Ph.D. (1991), Princeton University





Contact Info:

Molecular Biology
University of Colorado

Craig T. Jordan, Ph.D.  Research Complex 2
Room 9122 Phone: 303-724-8165


Research Interests
Since first establishing my independent laboratory in 1997, my research has been focused on characterization and targeting of leukemia stem cells (LSCs).  In leukemia, like many forms of cancer, a small subset of so-called “cancer stem cells” are thought to be key drivers of pathogenesis and relapse.  While therapies that reduce bulk tumor have been devised for many forms of cancer, effective eradication of cancer stem cells is more challenging, and represents an important goal towards improved therapies.  In the most prevalent forms of adult acute leukemia, long-term survival rates are only ~20%, hence, better therapies are urgently needed.

My laboratory was the first to describe properties of human LSCs that are relevant to therapeutic targeting.(1,2)  These observations have led to multiple clinical trials using antibodies, small molecules and cell-based immunotherapies designed to target the biological properties first reported from our studies.  Our research was also the first to describe a drug regimen specifically designed to target LSCs in patients.(3)

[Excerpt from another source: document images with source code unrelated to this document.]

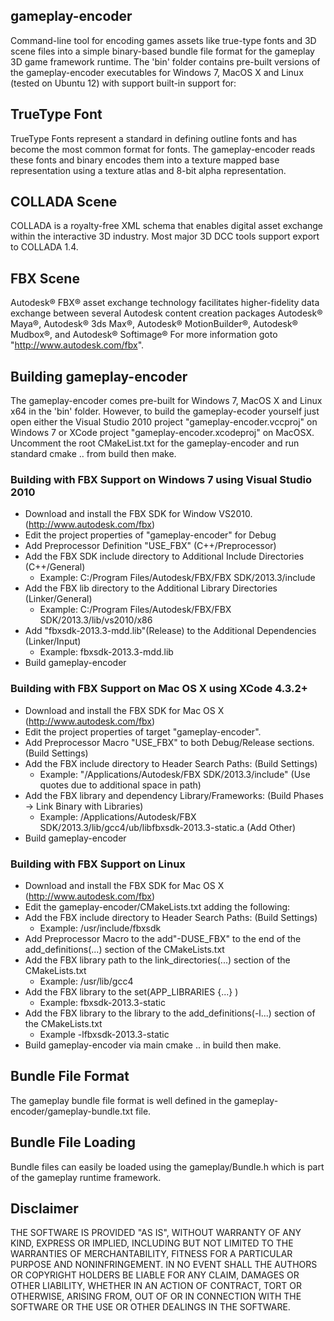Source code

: ## gameplay-encoder
Command-line tool for encoding games assets like true-type fonts and 3D scene files
into a simple binary-based bundle file format for the gameplay 3D game framework runtime. 
The 'bin' folder contains pre-built versions of the gameplay-encoder executables for 
Windows 7, MacOS X and Linux (tested on Ubuntu 12) with support built-in support for:

## TrueType Font
TrueType Fonts represent a standard in defining outline fonts and has become the 
most common format for fonts. The gameplay-encoder reads these fonts and binary encodes 
them into a texture mapped base representation using a texture atlas and 8-bit alpha
representation.

## COLLADA Scene
COLLADA is a royalty-free XML schema that enables digital asset exchange 
within the interactive 3D industry. Most major 3D DCC tools support export to COLLADA 1.4.

## FBX Scene
Autodesk® FBX® asset exchange technology facilitates higher-fidelity data exchange 
between several Autodesk content creation packages
Autodesk® Maya®, Autodesk® 3ds Max®, Autodesk® MotionBuilder®, Autodesk® Mudbox®, and Autodesk® Softimage®
For more information goto "http://www.autodesk.com/fbx".

## Building gameplay-encoder
The gameplay-encoder comes pre-built for Windows 7, MacOS X and Linux x64 in the 'bin' folder.
However, to build the gameplay-ecoder yourself just open either the 
Visual Studio 2010 project "gameplay-encoder.vccproj" on Windows 7 or
XCode project "gameplay-encoder.xcodeproj" on MacOSX.
Uncomment the root CMakeList.txt for the gameplay-encoder and run standard cmake .. from build then make.

### Building with FBX Support on Windows 7 using Visual Studio 2010
- Download and install the FBX SDK for Window VS2010. (http://www.autodesk.com/fbx)
- Edit the project properties of "gameplay-encoder" for Debug
- Add Preprocessor Definition "USE_FBX" (C++/Preprocessor)
- Add the FBX SDK include directory to Additional Include Directories (C++/General)
  * Example: C:/Program Files/Autodesk/FBX/FBX SDK/2013.3/include
- Add the FBX lib directory to the Additional Library Directories (Linker/General)
  * Example: C:/Program Files/Autodesk/FBX/FBX SDK/2013.3/lib/vs2010/x86
- Add "fbxsdk-2013.3-mdd.lib"(Release) to the Additional Dependencies (Linker/Input)
  * Example: fbxsdk-2013.3-mdd.lib
- Build gameplay-encoder

### Building with FBX Support on Mac OS X using XCode 4.3.2+
- Download and install the FBX SDK for Mac OS X (http://www.autodesk.com/fbx)
- Edit the project properties of target "gameplay-encoder".
- Add Preprocessor Macro "USE_FBX" to both Debug/Release sections. (Build Settings)
- Add the FBX include directory to Header Search Paths: (Build Settings)
  * Example: "/Applications/Autodesk/FBX SDK/2013.3/include" (Use quotes due to additional space in path)
- Add the FBX library and dependency Library/Frameworks: (Build Phases -> Link Binary with Libraries)
  * Example: /Applications/Autodesk/FBX SDK/2013.3/lib/gcc4/ub/libfbxsdk-2013.3-static.a  (Add Other)
- Build gameplay-encoder

### Building with FBX Support on Linux
- Download and install the FBX SDK for Mac OS X (http://www.autodesk.com/fbx)
- Edit the gameplay-encoder/CMakeLists.txt adding the following:
- Add the FBX include directory to Header Search Paths: (Build Settings)
  * Example: /usr/include/fbxsdk
- Add Preprocessor Macro to the add"-DUSE_FBX" to the end of the add_definitions(...) section of the CMakeLists.txt
- Add the FBX library path to the link_directories(...) section of the CMakeLists.txt
  * Example: /usr/lib/gcc4
- Add the FBX library to the set(APP_LIBRARIES {...} )
  * Example: fbxsdk-2013.3-static
- Add the FBX library to the library to the add_definitions(-l...) section of the CMakeLists.txt
  * Example -lfbxsdk-2013.3-static
- Build gameplay-encoder via main cmake .. in build then make.

## Bundle File Format
The gameplay bundle file format is well defined in the gameplay-encoder/gameplay-bundle.txt file.

## Bundle File Loading
Bundle files can easily be loaded using the gameplay/Bundle.h which is part of the gameplay runtime framework.

## Disclaimer
THE SOFTWARE IS PROVIDED "AS IS", WITHOUT WARRANTY OF ANY KIND, EXPRESS OR IMPLIED, 
INCLUDING BUT NOT LIMITED TO THE WARRANTIES OF MERCHANTABILITY, FITNESS FOR A 
PARTICULAR PURPOSE AND NONINFRINGEMENT. IN NO EVENT SHALL THE AUTHORS OR COPYRIGHT 
HOLDERS BE LIABLE FOR ANY CLAIM, DAMAGES OR OTHER LIABILITY, WHETHER IN AN ACTION OF CONTRACT, 
TORT OR OTHERWISE, ARISING FROM, OUT OF OR IN CONNECTION WITH THE SOFTWARE OR THE USE OR 
OTHER DEALINGS IN THE SOFTWARE.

Building on our initial basic science studies, in subsequent years we developed drug screening and identification methods to identify improved therapeutic agents to target LSCs.  We were the first group to report a single agent (known as parthenolide) capable of selectively eradicating LSCs.(4)  We subsequently collaborated with a leading medicinal chemistry group to develop a candidate clinical compound that was based on parthenolide.(5)  That agent, known as DMAPT is currently being tested in a phase I clinical trial.

In parallel to our efforts to develop novel drugs, we have also generated new methods for drug characterization and new strategies to identify the most basic molecular properties of leukemia stem cells.(6,7) Intriguingly, in recent studies we have identified a distinct subpopulation of LSCs characterized by unique metabolic properties.(8)  This discovery has led to a new therapeutic strategy for targeting LSCs based on pharmacological inhibition of Bcl-2, a concept that we will begin testing in clinical trials in the near future.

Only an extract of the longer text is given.